Özel Sani Konukoğlu Hastanesi Cilt Hastalıkları Uzmanı Yrd. Doç. Dr. Fatma Elif Yıldırım, örümcek ağı estetiğinin (PDO-ameliyatsız iple yüz germe) ameliyatsız yüz germe, canlandırma ve form kazandırma işleminin klinikte başarıyla uyguladıklarını kaydetti. Yrd. Doç. Dr. Yıldırım, yer çekimine ve ilerleyen yaşa bağlı olarak zaman içinde oluşan ince çizgilerin, kötü hava koşulları, sağlıksız beslenme ve sık kilo alıp vermeye bağlı olarak, daha da derinleştiğini belirterek, “Tüm bu süreç, özellikle yüz bölgesinde sadece çizgilerin oluşmasına değil, aynı zamanda yanakların ve gıdıkın sarkmasına, yüzün giderek ovalleşmesine neden olur” dedi.
Yüzünüzdeki değişimi eski resimlere bakarak çok daha net bir şekilde anlamaya başlarsınız diyen Yrd. Doç. Dr. Yıldırım, örümcek ağı tekniğinin bu noktada estetik cerrahiye alternatif, ameliyatsız yüz gençleştirme uygulaması olarak ciltteki olası sorunları çözümlemeye yarar sağladığına vurgu yaptı.
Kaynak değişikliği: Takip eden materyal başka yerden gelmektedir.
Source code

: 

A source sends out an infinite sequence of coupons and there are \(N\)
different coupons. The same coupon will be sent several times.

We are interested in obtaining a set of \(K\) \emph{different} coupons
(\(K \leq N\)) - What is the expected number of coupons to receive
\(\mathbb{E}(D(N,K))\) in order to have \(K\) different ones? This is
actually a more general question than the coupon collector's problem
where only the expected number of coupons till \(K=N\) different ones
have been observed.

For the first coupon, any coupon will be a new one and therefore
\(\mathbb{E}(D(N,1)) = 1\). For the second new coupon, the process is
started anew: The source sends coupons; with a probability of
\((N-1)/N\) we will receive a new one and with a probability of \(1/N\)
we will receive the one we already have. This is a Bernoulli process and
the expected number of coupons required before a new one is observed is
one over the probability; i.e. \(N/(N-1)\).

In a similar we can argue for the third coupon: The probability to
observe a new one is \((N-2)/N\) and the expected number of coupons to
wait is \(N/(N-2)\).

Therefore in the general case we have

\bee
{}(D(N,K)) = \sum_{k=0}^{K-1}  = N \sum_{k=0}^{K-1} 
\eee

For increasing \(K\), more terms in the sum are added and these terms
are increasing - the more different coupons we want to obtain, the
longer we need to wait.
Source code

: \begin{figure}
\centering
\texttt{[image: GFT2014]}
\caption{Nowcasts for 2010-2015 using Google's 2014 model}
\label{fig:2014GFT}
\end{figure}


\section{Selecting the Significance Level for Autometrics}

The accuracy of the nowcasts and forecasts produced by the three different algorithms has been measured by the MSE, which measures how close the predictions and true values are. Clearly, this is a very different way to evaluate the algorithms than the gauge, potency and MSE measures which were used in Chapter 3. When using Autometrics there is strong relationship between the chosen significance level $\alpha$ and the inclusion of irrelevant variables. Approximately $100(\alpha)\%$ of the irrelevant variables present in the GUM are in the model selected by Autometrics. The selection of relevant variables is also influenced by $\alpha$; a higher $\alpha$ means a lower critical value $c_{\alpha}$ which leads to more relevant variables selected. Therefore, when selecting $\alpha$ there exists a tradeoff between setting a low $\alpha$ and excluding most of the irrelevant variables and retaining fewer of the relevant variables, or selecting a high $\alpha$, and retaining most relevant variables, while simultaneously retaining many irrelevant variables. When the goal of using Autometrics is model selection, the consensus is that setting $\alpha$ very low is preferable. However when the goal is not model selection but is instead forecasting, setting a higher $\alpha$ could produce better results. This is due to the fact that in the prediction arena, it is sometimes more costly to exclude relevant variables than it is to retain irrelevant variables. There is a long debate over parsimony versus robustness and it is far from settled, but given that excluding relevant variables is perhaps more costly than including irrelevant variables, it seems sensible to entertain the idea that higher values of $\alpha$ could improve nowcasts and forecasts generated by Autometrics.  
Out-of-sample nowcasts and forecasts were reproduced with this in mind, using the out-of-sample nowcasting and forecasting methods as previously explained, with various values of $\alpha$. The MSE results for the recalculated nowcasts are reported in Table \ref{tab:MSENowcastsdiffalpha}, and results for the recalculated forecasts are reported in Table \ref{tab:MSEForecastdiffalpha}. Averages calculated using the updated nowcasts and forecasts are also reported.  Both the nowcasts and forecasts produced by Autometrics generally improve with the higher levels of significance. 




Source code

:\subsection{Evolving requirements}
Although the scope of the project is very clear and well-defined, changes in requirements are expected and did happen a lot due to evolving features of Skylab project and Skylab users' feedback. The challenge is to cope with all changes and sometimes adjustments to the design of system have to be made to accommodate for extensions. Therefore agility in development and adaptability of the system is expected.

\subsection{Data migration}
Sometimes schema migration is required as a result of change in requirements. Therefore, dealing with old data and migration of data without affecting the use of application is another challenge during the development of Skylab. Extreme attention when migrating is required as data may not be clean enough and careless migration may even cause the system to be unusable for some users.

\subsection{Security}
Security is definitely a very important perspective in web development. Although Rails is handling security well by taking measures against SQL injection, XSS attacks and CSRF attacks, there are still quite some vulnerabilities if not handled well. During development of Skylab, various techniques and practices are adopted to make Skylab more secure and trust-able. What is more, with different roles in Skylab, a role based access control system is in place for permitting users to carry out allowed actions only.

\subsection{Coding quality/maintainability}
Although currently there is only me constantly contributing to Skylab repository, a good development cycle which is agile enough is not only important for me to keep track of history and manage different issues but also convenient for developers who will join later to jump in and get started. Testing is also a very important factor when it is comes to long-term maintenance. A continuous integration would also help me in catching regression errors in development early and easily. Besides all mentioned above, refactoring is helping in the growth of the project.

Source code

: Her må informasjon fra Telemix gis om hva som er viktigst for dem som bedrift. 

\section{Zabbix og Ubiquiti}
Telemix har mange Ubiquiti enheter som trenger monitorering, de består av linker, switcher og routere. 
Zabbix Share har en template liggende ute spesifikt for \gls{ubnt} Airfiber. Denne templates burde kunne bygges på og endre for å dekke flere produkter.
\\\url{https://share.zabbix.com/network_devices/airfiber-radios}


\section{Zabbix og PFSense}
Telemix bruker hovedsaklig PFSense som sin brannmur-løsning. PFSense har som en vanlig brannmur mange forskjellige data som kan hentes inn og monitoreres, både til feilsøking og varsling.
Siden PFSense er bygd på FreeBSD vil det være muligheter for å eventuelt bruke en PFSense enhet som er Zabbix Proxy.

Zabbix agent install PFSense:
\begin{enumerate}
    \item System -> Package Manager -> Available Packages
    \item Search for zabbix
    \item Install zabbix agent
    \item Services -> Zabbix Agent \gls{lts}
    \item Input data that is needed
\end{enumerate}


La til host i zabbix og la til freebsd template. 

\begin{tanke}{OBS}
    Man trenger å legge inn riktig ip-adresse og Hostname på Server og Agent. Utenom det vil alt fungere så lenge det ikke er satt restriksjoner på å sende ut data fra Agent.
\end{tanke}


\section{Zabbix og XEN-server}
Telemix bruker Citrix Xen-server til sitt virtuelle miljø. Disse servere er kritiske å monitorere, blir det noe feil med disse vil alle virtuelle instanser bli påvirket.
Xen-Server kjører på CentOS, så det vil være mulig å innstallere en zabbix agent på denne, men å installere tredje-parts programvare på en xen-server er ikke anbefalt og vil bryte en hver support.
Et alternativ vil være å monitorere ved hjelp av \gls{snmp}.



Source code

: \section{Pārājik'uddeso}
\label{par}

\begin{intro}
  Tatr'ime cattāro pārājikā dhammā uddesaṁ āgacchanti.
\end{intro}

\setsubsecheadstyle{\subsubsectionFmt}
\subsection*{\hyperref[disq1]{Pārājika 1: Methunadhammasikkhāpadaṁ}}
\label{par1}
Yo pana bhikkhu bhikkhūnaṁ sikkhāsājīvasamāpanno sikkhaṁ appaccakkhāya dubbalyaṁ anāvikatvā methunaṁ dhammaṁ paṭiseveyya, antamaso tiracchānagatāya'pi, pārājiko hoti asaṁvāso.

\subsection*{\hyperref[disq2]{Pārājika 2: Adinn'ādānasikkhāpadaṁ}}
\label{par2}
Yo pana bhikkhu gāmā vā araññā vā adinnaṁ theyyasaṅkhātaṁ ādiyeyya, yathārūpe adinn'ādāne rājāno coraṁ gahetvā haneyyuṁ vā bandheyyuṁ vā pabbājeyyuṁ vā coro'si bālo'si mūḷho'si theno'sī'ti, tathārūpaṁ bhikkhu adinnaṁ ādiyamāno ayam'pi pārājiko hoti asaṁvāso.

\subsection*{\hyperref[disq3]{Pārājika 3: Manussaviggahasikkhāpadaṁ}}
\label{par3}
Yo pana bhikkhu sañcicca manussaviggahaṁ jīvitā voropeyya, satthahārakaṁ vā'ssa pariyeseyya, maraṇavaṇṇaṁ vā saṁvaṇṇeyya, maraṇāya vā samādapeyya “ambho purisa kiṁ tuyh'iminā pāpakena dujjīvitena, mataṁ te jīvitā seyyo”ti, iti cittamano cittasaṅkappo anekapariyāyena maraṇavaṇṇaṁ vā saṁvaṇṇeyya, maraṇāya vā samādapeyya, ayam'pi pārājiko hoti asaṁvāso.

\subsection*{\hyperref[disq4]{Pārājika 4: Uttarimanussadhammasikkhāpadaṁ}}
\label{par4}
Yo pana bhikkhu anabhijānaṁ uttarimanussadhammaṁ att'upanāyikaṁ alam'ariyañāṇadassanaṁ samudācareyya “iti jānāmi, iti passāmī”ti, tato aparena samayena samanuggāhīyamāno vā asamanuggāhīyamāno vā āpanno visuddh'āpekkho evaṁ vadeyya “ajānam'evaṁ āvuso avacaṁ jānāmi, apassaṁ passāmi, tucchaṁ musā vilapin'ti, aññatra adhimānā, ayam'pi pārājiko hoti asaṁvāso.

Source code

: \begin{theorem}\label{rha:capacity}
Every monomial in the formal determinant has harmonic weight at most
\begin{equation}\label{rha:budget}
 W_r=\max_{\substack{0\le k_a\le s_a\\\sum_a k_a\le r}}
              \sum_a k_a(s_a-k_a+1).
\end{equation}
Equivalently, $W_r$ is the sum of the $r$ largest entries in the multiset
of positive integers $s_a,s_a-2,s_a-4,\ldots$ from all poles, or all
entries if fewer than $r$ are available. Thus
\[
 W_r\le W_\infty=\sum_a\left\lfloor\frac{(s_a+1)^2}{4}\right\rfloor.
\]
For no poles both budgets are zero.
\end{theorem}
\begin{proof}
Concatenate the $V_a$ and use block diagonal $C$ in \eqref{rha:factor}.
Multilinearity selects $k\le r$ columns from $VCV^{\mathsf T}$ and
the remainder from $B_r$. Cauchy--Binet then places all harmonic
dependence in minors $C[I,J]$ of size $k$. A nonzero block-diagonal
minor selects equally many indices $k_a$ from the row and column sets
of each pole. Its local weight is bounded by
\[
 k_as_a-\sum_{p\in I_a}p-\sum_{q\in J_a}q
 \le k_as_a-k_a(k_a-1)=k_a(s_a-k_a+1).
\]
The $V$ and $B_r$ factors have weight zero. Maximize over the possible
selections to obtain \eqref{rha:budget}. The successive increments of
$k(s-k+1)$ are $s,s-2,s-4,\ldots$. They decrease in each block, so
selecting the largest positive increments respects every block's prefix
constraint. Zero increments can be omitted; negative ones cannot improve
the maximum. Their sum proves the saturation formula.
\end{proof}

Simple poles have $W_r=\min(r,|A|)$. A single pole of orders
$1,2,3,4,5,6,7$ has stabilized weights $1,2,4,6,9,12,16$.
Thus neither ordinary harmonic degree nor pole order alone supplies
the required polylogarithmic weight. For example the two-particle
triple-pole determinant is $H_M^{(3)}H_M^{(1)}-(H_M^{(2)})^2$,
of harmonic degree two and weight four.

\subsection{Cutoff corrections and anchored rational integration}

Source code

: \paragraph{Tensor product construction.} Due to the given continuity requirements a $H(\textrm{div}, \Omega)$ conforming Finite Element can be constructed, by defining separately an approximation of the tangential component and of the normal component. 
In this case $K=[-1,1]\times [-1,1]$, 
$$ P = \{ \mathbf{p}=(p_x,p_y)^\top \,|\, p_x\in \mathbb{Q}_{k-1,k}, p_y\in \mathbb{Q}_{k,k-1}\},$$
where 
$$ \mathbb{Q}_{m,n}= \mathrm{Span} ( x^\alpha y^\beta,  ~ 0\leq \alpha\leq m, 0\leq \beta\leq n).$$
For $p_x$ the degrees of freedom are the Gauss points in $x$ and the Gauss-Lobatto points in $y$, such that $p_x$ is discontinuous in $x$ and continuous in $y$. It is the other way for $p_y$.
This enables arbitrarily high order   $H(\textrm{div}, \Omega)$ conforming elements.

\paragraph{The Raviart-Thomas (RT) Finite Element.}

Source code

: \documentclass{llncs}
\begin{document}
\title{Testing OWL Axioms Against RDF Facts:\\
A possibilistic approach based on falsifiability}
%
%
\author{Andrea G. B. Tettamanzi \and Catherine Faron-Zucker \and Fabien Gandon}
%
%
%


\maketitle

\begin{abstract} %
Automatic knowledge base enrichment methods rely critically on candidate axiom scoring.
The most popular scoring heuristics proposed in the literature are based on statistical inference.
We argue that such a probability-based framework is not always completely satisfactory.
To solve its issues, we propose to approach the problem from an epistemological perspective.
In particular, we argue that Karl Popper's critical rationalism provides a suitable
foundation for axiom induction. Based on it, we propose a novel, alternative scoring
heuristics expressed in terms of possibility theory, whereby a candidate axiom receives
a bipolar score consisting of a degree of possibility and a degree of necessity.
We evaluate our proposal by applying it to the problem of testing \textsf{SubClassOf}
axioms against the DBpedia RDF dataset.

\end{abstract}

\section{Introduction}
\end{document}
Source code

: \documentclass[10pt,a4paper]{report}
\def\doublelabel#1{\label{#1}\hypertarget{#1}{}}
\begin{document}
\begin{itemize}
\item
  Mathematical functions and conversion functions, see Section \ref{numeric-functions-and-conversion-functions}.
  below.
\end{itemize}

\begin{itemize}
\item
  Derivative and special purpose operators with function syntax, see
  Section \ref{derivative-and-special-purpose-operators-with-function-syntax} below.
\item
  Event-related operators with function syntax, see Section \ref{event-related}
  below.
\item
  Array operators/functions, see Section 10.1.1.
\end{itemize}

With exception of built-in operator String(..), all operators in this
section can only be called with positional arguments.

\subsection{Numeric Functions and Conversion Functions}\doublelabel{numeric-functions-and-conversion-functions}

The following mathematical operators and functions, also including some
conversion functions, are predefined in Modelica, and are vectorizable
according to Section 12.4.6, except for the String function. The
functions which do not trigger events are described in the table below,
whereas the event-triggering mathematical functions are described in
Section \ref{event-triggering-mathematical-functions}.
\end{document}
Örümcek ağı estetiğin temel ilkesi
Örümcek ağı estetiği uygulamasında, yıllardır cerrahide kullanılan polidiaksanon iplerin ve bu ipleri cilt altına yerleştirmek için ince uçlu iğnelerin kullanıldığını anlatan Yrd. Doç. Dr. Yıldırım, şöyle devam etti:
“Vücuda hiçbir yan etkisi bulunmayan bu medikal ipler, ince uçlu iğneler vasıtasıyla cilt alt dokusuna tıpkı örümcek ağı gibi işlenir. Ameliyatsız iple yüz germe uygulaması olarak da söyleyebileceğimiz örümcek ağı estetiğinin temelinde, azalan kolajenin yerine, bedenin tekrar kolajen üretmesine teşvik edici bir mekanizma yatmaktadır. Sorunlu alana işlenen ipler aynı zamanda güçlü bir lifting etkisi de sağlar. Vücut reaksiyon vererek, anında biyolojik fibroplast, kolajen ve elastin üretmeye başlar. Bu sayede lifting etkisi çifte katlanmış olur. Cilt canlanır, toparlanır, gerilir. Örümcek Ağı tekniği ile yüz germe işlemi, diğer iple yüz asma ya da iple yüz germe olarak geçen uygulamalardan, işte bu noktada ayrılmaktadır. Etki, yöntem ve işleyiş mekanizması farklıdır.”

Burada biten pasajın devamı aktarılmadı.